Con la riforma Fornero del Lavoro, infatti, lo scorso anno è stata ridisciplinata questa forma di sostegno al reddito per i collaboratori con contratto a progetto ultimato per la realizzazione del progetto stesso (evento di fine lavoro). Il nobile intento di garantire una forma di assistenza sociale a una categoria di lavoratori sostanzialmente priva di diritti e tutele si scontra tuttavia con la dura realtà dei criteri piuttosto restrittivi in termini di requisiti di accesso alla prestazione.

I requisiti reddituali

Tra le precisazioni contenute nel messaggio Inps del 22 ottobre 2013, n. 16961 sulla corretta applicazione dell’art. 2, comma 51, della legge n. 92/2012, si segnala un reddito lordo non superiore ai 20 mila euro annui.

La maternità

Nel caso in cui il collaboratore abbia beneficiato dell’indennità di maternità, quest’ultima concorrerà al raggiungimento del requisito reddituale in esame.

Niente indennità per i collaboratori della Pubblica Amministrazione

L’Inps segnala inoltre di aver ricevuto numerosi quesiti sulla possibilità di concedere l’indennità una tantum anche ai collaboratori della Pubblica Amministrazione ma, precisa, l’articolo 1, comma 2 del decreto legislativo n. 276/2003, lo esclude.

Due mesi di disoccupazione non indennizzata

Per ciò che riguarda il requisito relativo al periodo di disoccupazione ininterrotto di almeno due mesi, si sottolinea che esso deve essere inteso come periodo di disoccupazione non indennizzato.

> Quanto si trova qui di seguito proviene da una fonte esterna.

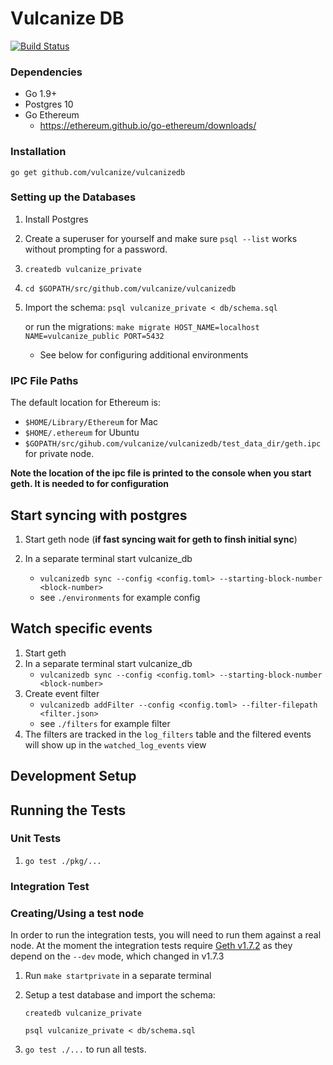 # Vulcanize DB

[![Build Status](https://travis-ci.com/8thlight/vulcanizedb.svg?token=3psFYN2533rYjhRbvjte&branch=master)](https://travis-ci.com/8thlight/vulcanizedb)

### Dependencies

 - Go 1.9+
 - Postgres 10 
 - Go Ethereum 
    - https://ethereum.github.io/go-ethereum/downloads/ 
 
### Installation 
    go get github.com/vulcanize/vulcanizedb
    
### Setting up the Databases

1. Install Postgres
2. Create a superuser for yourself and make sure `psql --list` works without prompting for a password.
3. `createdb vulcanize_private`
4. `cd $GOPATH/src/github.com/vulcanize/vulcanizedb`
5. Import the schema: `psql vulcanize_private < db/schema.sql`

   or run the migrations: `make migrate HOST_NAME=localhost NAME=vulcanize_public PORT=5432`
    * See below for configuring additional environments
    
### IPC File Paths

The default location for Ethereum is:
 - `$HOME/Library/Ethereum` for Mac
 - `$HOME/.ethereum` for Ubuntu
 - `$GOPATH/src/gihub.com/vulcanize/vulcanizedb/test_data_dir/geth.ipc` for private node.

**Note the location of the ipc file is printed to the console when you start geth. It is needed to for configuration**

## Start syncing with postgres
1. Start geth node (**if fast syncing wait for geth to finsh initial sync**)
2. In a separate terminal start vulcanize_db
    - `vulcanizedb sync --config <config.toml> --starting-block-number <block-number>`
    
   * see `./environments` for example config 

## Watch specific events
1. Start geth 
2. In a separate terminal start vulcanize_db
    - `vulcanizedb sync --config <config.toml> --starting-block-number <block-number>`
3. Create event filter 
    - `vulcanizedb addFilter --config <config.toml> --filter-filepath <filter.json>`
   * see `./filters` for example filter 
4. The filters are tracked in the `log_filters` table and the filtered events 
will show up in the `watched_log_events` view
     
## Development Setup

## Running the Tests

### Unit Tests

1. `go test ./pkg/...`

### Integration Test

### Creating/Using a test node

In order to run the integration tests, you will need to run them against a real node. At the moment the integration tests require [Geth v1.7.2](https://ethereum.github.io/go-ethereum/downloads/) as they depend on the `--dev` mode, which changed in v1.7.3 

1. Run `make startprivate` in a separate terminal
2. Setup a test database and import the schema: 

   `createdb vulcanize_private`
   
    `psql vulcanize_private < db/schema.sql`
3. `go test ./...` to run all tests.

Iscrizione in via esclusiva alla Gestione separata

L’Inps ribadisce che il soggetto deve essere iscritto alla gestione, ma senza essere titolare di pensione o assicurato presso altre forme pensionistiche obbligatorie.

I Co.Co.Pro. in Italia

L’indennità una tantum per i Co.Co.Pro., quindi, è un’importante forma di ammortizzatore sociale, che si pone l’ambizioso obiettivo di tutelare una categoria di lavoratori che spesso non gode di adeguate garanzie. Secondo l’Istituto per lo sviluppo della formazione professionale dei lavoratori (Isfol), che nel 2012 ha svolto un’indagine sulle condizioni delle donne e dei giovani nel lavoro parasubordinato, nel nostro Paese sono 676 mila i collaboratori a progetto, che rappresentano così il 46,9% di tutti i lavoratori parasubordinati. Più del 60% di loro ha meno di 40 anni e il reddito medio annuo non arriva ai 10 mila euro. A stupire non è tanto il fatto che gli uomini rappresentino circa il 58% del totale: ciò che inquieta, invece, è che abbiano un reddito medio quasi doppio rispetto a quello delle donne. Dalla ricerca sono inoltre emerse condizioni di lavoro del tutto analoghe al lavoro subordinato, a fronte di minori tutele e minore salario, evidenziando come in questo caso si possa parlare di “cattiva flessibilità in entrata”. Tutti dati allarmanti, che denunciano il problema della precarizzazione del lavoro in Italia, gettando un’ombra sul futuro previdenziale del nostro Paese: gli attuali bassi salari, infatti, a fronte del metodo contributivo, saranno evidente causa di copertura pensionistica insufficiente.